Gigi Buffon a Coverciano nella nuova veste di Capo Delegazione della Nazionale Italiana: “Immaginare la mia figura qui è un qualcosa che mi inorgoglisce e mi rende un uomo felice”

Nell’Aula Magna di Coverciano Gigi Buffon ha incontrato la stampa nella nuova veste di Capo Delegazione della Nazionale Italiana, insieme al Presidente Federale Gabriele Gravina.

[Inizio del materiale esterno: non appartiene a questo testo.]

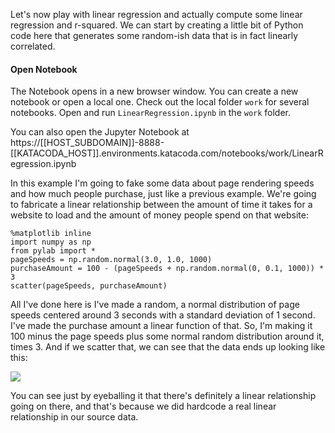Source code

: 
Let's now play with linear regression and actually compute some linear regression and r-squared. We can start by creating a little bit of Python code here that generates some random-ish data that is in fact linearly correlated.

#### Open Notebook
The Notebook opens in a new browser window. You can create a new notebook or open a local one. Check out the local folder `work` for several notebooks. Open and run `LinearRegression.ipynb` in the `work` folder.

You can also open the Jupyter Notebook at https://[[HOST_SUBDOMAIN]]-8888-[[KATACODA_HOST]].environments.katacoda.com/notebooks/work/LinearRegression.ipynb

In this example I'm going to fake some data about page rendering speeds and how much people purchase, just like a previous example. We're going to fabricate a linear relationship between the amount of time it takes for a website to load and the amount of money people spend on that website:

```
%matplotlib inline
import numpy as np
from pylab import *
pageSpeeds = np.random.normal(3.0, 1.0, 1000)
purchaseAmount = 100 - (pageSpeeds + np.random.normal(0, 0.1, 1000)) * 3
scatter(pageSpeeds, purchaseAmount) 
```

All I've done here is I've made a random, a normal distribution of page speeds centered around 3 seconds with a standard deviation of 1 second. I've made the purchase amount a linear function of that. So, I'm making it 100 minus the page speeds plus some normal random distribution around it, times 3. And if we scatter that, we can see that the data ends up looking like this:

![](https://github.com/fenago/katacoda-scenarios/raw/master/datascience-machine-learning/datascience-machine-learning-chapter-04/4.png)

You can see just by eyeballing it that there's definitely a linear relationship going on there, and that's because we did hardcode a real linear relationship in our source data.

“Uno dei più grandi monumenti della nostra squadra azzurra, della nostra storia, torna finalmente a casa. Sabato con Spalletti abbiamo parlato di un nuovo capitolo della storia azzurra e quella di oggi è un’altra bellissima giornata. Questo ruolo rientra nelle prerogative del Presidente Federale e sono particolarmente orgoglioso di poter passare il testimone a Buffon per tantissime ragioni. E’ un professionista con 214 convocazioni e 176 presenze in Nazionale, un record. La sua presenza in questo ruolo è emblema di grandissima coerenza. La maglia azzurra Gigi ce l’ha come seconda pelle, è una componente fondamentale della sua vita. Quando stava pensando di smettere con il calcio l’avevo contattato, ma lui ha scelto di continuare a fare il calciatore. Poi ha deciso di smettere e siamo tornati alla carica. Lo ringrazio per aver accettato questo nuovo ruolo e gli faccio un grande augurio affinché possa rientrare nell’Olimpo azzurro: lo è già come calciatore, ma con le sue qualità penso potrà diventarlo anche come dirigente”, ha detto il Presidente Gravina.

“Ringrazio il presidente, la famiglia azzurra e il Ct per la fiducia che hanno riposto in me. Immaginare la mia figura qui è un qualcosa che mi inorgoglisce e mi stimola, mi rende un uomo felice. Torno in un ambiente che penso di conoscere abbastanza bene. Il sunto del mio ruolo è dare un piccolo contributo in quelle che saranno le dinamiche che andremo a vivere in futuro. Il successo all’Europeo è stato una magia, un obiettivo che abbiamo raggiunto anche perché supportati da tre o quattro situazioni fortunate. Nelle qualificazioni Mondiali ci sono stati i rigori sbagliati con la Svizzera e un’altra infinità di situazioni andate male, è stato forse il dazio da pagare per l’Europeo vinto. In questi giorni ho avuto la fortuna di stare vicino al presidente e al mister con il suo staff e devo dire che ho risentito parlare di concetti, emozioni e valori che secondo me sono imprescindibili se si vuole raggiungere un obiettivo. Ho la sensazione che l’Italia abbia trovato l’uomo giusto al momento giusto e purtroppo non sto parlando di me stesso…”, ha sorriso Gigi Buffon che ha poi ricordato Vialli che lo ha preceduto nel ruolo di Capo Delegazione: “Ho un bellissimo ricordo di lui, avevamo un rapporto straordinario anche fuori dal campo. Dopo che aveva smesso continuavamo a scambiarci le maglie di gioco. Non ho la presunzione di poter raggiungere i suoi livelli, sarebbe sbagliato perché ognuno di noi ha un proprio percorso attraverso il quale matura e riesce a darsi delle risposte che quando sei più giovane non hai. Venire qui cercando di riprodurre un Gianluca Vialli sarebbe sbagliato, non sarei all’altezza. Cercherò di essere quello che sono sempre stato”.